Senior officials at the U.S. Department of Transportation have at least temporarily blocked the release of findings by auto-safety regulators that could favor Toyota Motor Corp. in some crashes related to unintended acceleration, according to a recently retired agency official.George Person, who retired July 3 after 27 years at the National Highway Traffic Safety Administration, said in an interview that the decision to not go public with the data for now was made over the objections of some officials at NHTSA.
"The information was compiled. The report was finished and submitted," Mr. Person said. "When I asked why it hadn't been published, I was told that the secretary's office didn't want to release it," he added, referring to Transportation Secretary Ray LaHood.
Welcome to the corporate state, Obama-style. Not to mention some old-fashioned bureaucratic CYA:
Since March, the agency has examined 40 Toyota vehicles where unintended acceleration was cited as the cause of an accident, Mr. Person said. NHTSA determined 23 of the vehicles had accelerated suddenly, Mr. Person said.
In all 23, he added, the vehicles' electronic data recorders or black boxes showed the car's throttle was wide open and the brake was not depressed at the moment of impact, suggesting the drivers mistakenly stepped on the gas pedal instead of the brake, Mr. Person said.
"The agency has for too long ignored what I believe is the root cause of these unintended acceleration cases," he said. "It's driver error. It's pedal misapplication and that's what this data shows."

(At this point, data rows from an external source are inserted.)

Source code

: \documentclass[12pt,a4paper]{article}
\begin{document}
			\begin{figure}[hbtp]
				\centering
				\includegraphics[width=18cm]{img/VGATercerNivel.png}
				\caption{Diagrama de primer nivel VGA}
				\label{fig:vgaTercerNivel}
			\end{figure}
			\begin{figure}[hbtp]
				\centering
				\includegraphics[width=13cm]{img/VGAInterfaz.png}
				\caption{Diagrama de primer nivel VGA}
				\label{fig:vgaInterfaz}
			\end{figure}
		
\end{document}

Mr. Person said he believes Transportation Department officials are "sitting on" this data because it could revive criticism that NHTSA is too close to the auto maker and has not looked hard enough for electrical flaws in Toyota vehicles.
"It has become very political. There is a lot of anger towards Toyota," Mr. Person said. Transportation officials "are hoping against hope that they find something that points back to a flaw in Toyota vehicles."
The existence of this report is one reason, suggests Walter Olson, why the Democrats in Congress (abetted by the NY Times) seem in an enormous hurry to pass a new auto regulatory bill. After all, automobiles have been sold in this country for only about 100 years, so every day counts in getting new regulatory infrastructure in place
The recall of millions of Toyota cars and trucks because of persistent problems of uncontrolled acceleration has exposed unacceptable weaknesses in the regulatory system. These weaknesses are allowing potentially fatal flaws to remain undetected. Democrats in Congress are pushing legislation to improve regulation and oversight of auto safety. It should be passed into law without delay.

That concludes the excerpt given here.